By Kevin Baker
HarperCollins. 676 pp. $26.95
Paradise Alley was the ironic name given to a nine-foot-wide passageway in an unusually malodorous, filthy, pig-infested, brutal section of New York City, a long time ago. It is also the title Kevin Baker has given to his historical novel about New York.
Baker makes no effort to cover the whole complicated history of the city, and I think that was a wise decision. There is just so much one can handle. Not counting a hundred or so digressions (Baker is a digression junkie), the entire novel is a leadup to and then the showcasing of an episode that must have been as traumatic for New Yorkers 140 years ago as Sept. 11 was last year.
To go back 140 years into the American past is to land right in the middle of the Civil War. To do it in New York is to land right in the middle of the draft riots. They lasted five days.
For the first time in American history, military service was made compulsory. Very few people liked the new draft, but it was especially unpopular in New York City. There were two main reasons. For one, the great potato famine had caused about one-sixth of the entire population of Ireland to emigrate to America (the alternative was starving to death, as hundreds of thousands did). The largest number of these newcomers stayed in New York. They had about as much interest in being marched off to fight in some place called Virginia as present-day New Yorkers would in being drafted to fight in Afghanistan.
Secondly, there was a provision in the new draft law that was blatantly unfair. You're an upper-class or middle-class American, and you don't want to go fight those rebels or like as not die of disease in a Confederate prison? Well, you don't have to. Come up with $300, and you can buy yourself an exemption. Let someone else die in a regiment from New York City, probably a young O'Connell or Ryan.
Around this central story of the draft riots and killings, Baker has written a very ambitious and very long novel. But there is, I think, a huge problem with the book. In fact there may be two. One is that the characters, almost without exception, are sticks. We get to see them act, and sometimes we get to hear them talk. Occasionally we get a first-class scene. But almost always there is the feeling that the author is pushing everybody around. One cares much less what happens to sticks than one does about what happens to creatures of flesh and blood.

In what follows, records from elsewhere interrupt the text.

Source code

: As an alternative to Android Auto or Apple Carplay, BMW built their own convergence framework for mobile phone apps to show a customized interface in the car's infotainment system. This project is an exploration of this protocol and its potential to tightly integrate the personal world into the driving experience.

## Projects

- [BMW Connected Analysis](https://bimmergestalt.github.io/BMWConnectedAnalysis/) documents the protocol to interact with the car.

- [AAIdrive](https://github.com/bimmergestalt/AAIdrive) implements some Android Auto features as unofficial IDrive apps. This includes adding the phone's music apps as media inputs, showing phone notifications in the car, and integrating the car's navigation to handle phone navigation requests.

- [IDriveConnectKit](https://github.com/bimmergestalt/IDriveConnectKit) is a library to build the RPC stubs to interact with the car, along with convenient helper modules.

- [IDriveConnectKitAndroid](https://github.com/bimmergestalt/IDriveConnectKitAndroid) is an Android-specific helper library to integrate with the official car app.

The other problem is digressions -- and depending on your taste, they may not be a problem at all but an enrichment of the book's texture. In that case, the herds of wild pigs belong. So do the semi-feral goats over toward the Hudson. And so do the three Irish cows. Not that this touch of bovinity has any connection whatsoever with the draft riots that are presently going to erupt in New York. Their connection is with starvation back in the Old Country.

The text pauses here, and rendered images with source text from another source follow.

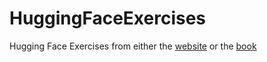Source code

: # HuggingFaceExercises
Hugging Face Exercises from either the [website](https://huggingface.co/course/) or the [book](https://www.oreilly.com/library/view/natural-language-processing/9781098136789/)

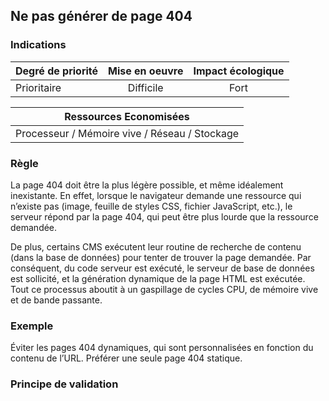 ## Ne pas générer de page 404
### Indications
| Degré de priorité |      Mise en oeuvre       |  Impact écologique    | 
|-------------------|:-------------------------:|:---------------------:|
| Prioritaire       |  Difficile                |    Fort               | 


|Ressources Economisées                                      |
|:----------------------------------------------------------:|
|  Processeur / Mémoire vive / Réseau / Stockage  |

### Règle
La page 404 doit être la plus légère possible, et même idéalement inexistante. En effet, lorsque le navigateur demande une ressource qui n’existe pas (image, feuille de styles CSS, fichier JavaScript, etc.), le serveur répond par la page 404, qui peut être plus lourde que la ressource demandée.

De plus, certains CMS exécutent leur routine de recherche de contenu (dans la base de données) pour tenter de trouver la page demandée. Par conséquent, du code serveur est exécuté, le serveur de base de données est sollicité, et la génération dynamique de la page HTML est exécutée. Tout ce processus aboutit à un gaspillage de cycles CPU, de mémoire vive et de bande passante.

### Exemple
Éviter les pages 404 dynamiques, qui sont personnalisées en fonction du contenu de l’URL. Préférer une seule page 404 statique.

### Principe de validation
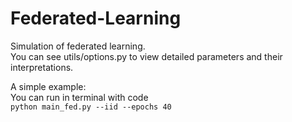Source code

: # Federated-Learning

Simulation of federated learning.  
You can see utils/options.py to view detailed parameters and their interpretations.  

A simple example:  
You can run in terminal with code  
`python main_fed.py --iid --epochs 40`

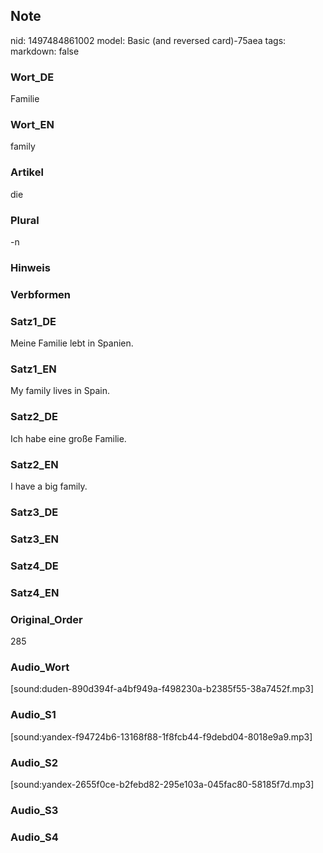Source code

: ## Note
nid: 1497484861002
model: Basic (and reversed card)-75aea
tags: 
markdown: false

### Wort_DE
Familie

### Wort_EN
family

### Artikel
die

### Plural
-n

### Hinweis


### Verbformen


### Satz1_DE
Meine Familie lebt in Spanien.

### Satz1_EN
My family lives in Spain.

### Satz2_DE
Ich habe eine große Familie.

### Satz2_EN
I have a big family.

### Satz3_DE


### Satz3_EN


### Satz4_DE


### Satz4_EN


### Original_Order
285

### Audio_Wort
[sound:duden-890d394f-a4bf949a-f498230a-b2385f55-38a7452f.mp3]

### Audio_S1
[sound:yandex-f94724b6-13168f88-1f8fcb44-f9debd04-8018e9a9.mp3]

### Audio_S2
[sound:yandex-2655f0ce-b2febd82-295e103a-045fac80-58185f7d.mp3]

### Audio_S3


### Audio_S4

In the pertinent scene, Ruth Dove and her rather brutal lover, Dangerous Johnny Dolan, are making their slow way toward the Dublin waterfront, where they hope to catch a ship to New York. If they can stay alive long enough to get on board, that is.

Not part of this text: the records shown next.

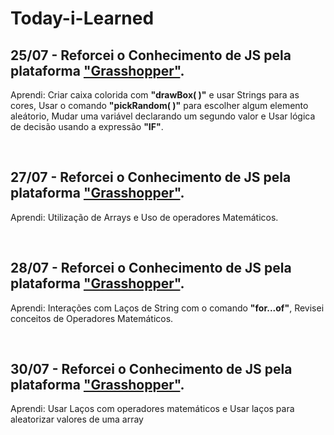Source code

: # Today-i-Learned

## 25/07 - Reforcei o Conhecimento de JS pela plataforma ["Grasshopper"](https://grasshopper.app/pt_br/).
Aprendi: Criar caixa colorida com **"drawBox( )"** e usar Strings para as cores, Usar o comando **"pickRandom( )"** para escolher algum elemento aleátorio,  Mudar uma variável declarando um segundo valor e Usar lógica de decisão usando a expressão **"IF"**.

</br>

## 27/07 - Reforcei o Conhecimento de JS pela plataforma ["Grasshopper"](https://grasshopper.app/pt_br/).
Aprendi: Utilização de Arrays e Uso de operadores Matemáticos.

</br>

## 28/07 - Reforcei o Conhecimento de JS pela plataforma ["Grasshopper"](https://grasshopper.app/pt_br/).
Aprendi: Interações com Laços de String com o comando **"for...of"**, Revisei conceitos de Operadores Matemáticos.

</br>

## 30/07 - Reforcei o Conhecimento de JS pela plataforma ["Grasshopper"](https://grasshopper.app/pt_br/).
Aprendi: Usar Laços com operadores matemáticos e Usar laços para aleatorizar valores de uma array
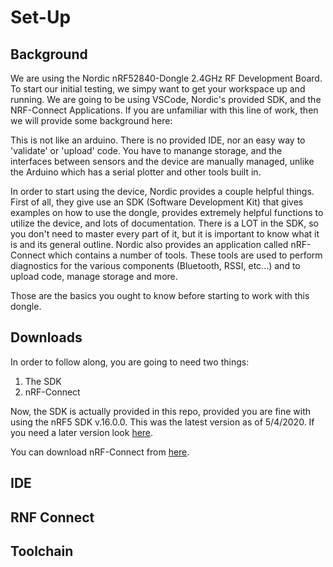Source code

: # Set-Up 
## Background
We are using the Nordic nRF52840-Dongle 2.4GHz RF Development Board. To start our initial testing, we simpy want to get your workspace up and running. We are going to be using VSCode, Nordic's provided SDK, and the NRF-Connect Applications. If you are unfamiliar with this line of work, then we will provide some background here:

This is not like an arduino. There is no provided IDE, nor an easy way to 'validate' or 'upload' code. You have to manange storage, and the interfaces between sensors and the device are manually managed, unlike the Arduino which has a serial plotter and other tools built in. 

In order to start using the device, Nordic provides a couple helpful things. 
First of all, they give use an SDK (Software Development Kit) that gives examples on how to use the dongle, provides extremely helpful functions to utilize the device, and lots of documentation. There is a LOT in the SDK, so you don't need to master every part of it, but it is important to know what it is and its general outline. 
Nordic also provides an application called nRF-Connect which contains a number of tools. These tools are used to perform diagnostics for the various components (Bluetooth, RSSI, etc...) and to upload code, manage storage and more.

Those are the basics you ought to know before starting to work with this dongle. 
## Downloads
In order to follow along, you are going to need two things:

1) The SDK
2) nRF-Connect

Now, the SDK is actually provided in this repo, provided you are fine with using the nRF5 SDK v.16.0.0. This was the latest version as of 5/4/2020. If you need a later version look [here](https://www.nordicsemi.com/Software-and-Tools/Software/nRF5-SDK).

You can download nRF-Connect from [here](https://www.nordicsemi.com/Software-and-tools/Development-Tools/nRF-Connect-for-desktop).
## IDE
## RNF Connect
## Toolchain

It turns out they can. During the long, long walk to Dublin, they pass through a region where a few people actually have cattle. Through somebody's carelessness, a herd of three is temporarily left unguarded. Dangerous Johnny, who still has his knife, seizes the opportunity. He gets up to one of the three, and then "he cut[s] the animal swift and sharp, across the right hind leg." Then he puts his mouth to the wound and has a good drink. Next he claps his last bit of bread to the wound and makes a sort of edible bandaid. And then he makes a blood sandwich for Ruth.
That's typical detail in Paradise Alley. Almost anything you can think of, just so it's violent and perhaps a little repellent, can make it in. Great reading for vampires. Perhaps a little too violent for the rest of us. *
Noel Perrin is an emeritus professor of American literature and environmental studies at Dartmouth.